**WORK INSTRUCTIONS:**
An exact transcription of all the data is required.

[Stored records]
################

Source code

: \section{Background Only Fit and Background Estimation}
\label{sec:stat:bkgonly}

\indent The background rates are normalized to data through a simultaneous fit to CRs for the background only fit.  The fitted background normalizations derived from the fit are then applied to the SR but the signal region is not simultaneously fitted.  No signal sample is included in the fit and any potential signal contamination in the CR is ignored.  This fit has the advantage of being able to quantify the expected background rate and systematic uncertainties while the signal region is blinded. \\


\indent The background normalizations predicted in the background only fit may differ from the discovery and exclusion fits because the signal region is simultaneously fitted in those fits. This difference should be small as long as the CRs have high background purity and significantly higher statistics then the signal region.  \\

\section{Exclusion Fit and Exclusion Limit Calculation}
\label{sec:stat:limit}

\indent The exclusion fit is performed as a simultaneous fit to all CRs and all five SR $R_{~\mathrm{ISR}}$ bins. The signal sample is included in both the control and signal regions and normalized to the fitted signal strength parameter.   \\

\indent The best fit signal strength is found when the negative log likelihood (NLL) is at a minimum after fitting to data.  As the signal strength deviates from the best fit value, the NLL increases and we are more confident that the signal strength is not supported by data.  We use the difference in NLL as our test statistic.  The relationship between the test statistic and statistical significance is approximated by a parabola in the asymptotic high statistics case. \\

################

**RESULT FOR THIS EXERCISE:**
Source code

: \section{Background Only Fit and Background Estimation}
\label{sec:stat:bkgonly}

\indent The background rates are normalized to data through a simultaneous fit to CRs for the background only fit.  The fitted background normalizations derived from the fit are then applied to the SR but the signal region is not simultaneously fitted.  No signal sample is included in the fit and any potential signal contamination in the CR is ignored.  This fit has the advantage of being able to quantify the expected background rate and systematic uncertainties while the signal region is blinded. \\


\indent The background normalizations predicted in the background only fit may differ from the discovery and exclusion fits because the signal region is simultaneously fitted in those fits. This difference should be small as long as the CRs have high background purity and significantly higher statistics then the signal region.  \\

\section{Exclusion Fit and Exclusion Limit Calculation}
\label{sec:stat:limit}

\indent The exclusion fit is performed as a simultaneous fit to all CRs and all five SR $R_{~\mathrm{ISR}}$ bins. The signal sample is included in both the control and signal regions and normalized to the fitted signal strength parameter.   \\

\indent The best fit signal strength is found when the negative log likelihood (NLL) is at a minimum after fitting to data.  As the signal strength deviates from the best fit value, the NLL increases and we are more confident that the signal strength is not supported by data.  We use the difference in NLL as our test statistic.  The relationship between the test statistic and statistical significance is approximated by a parabola in the asymptotic high statistics case. \\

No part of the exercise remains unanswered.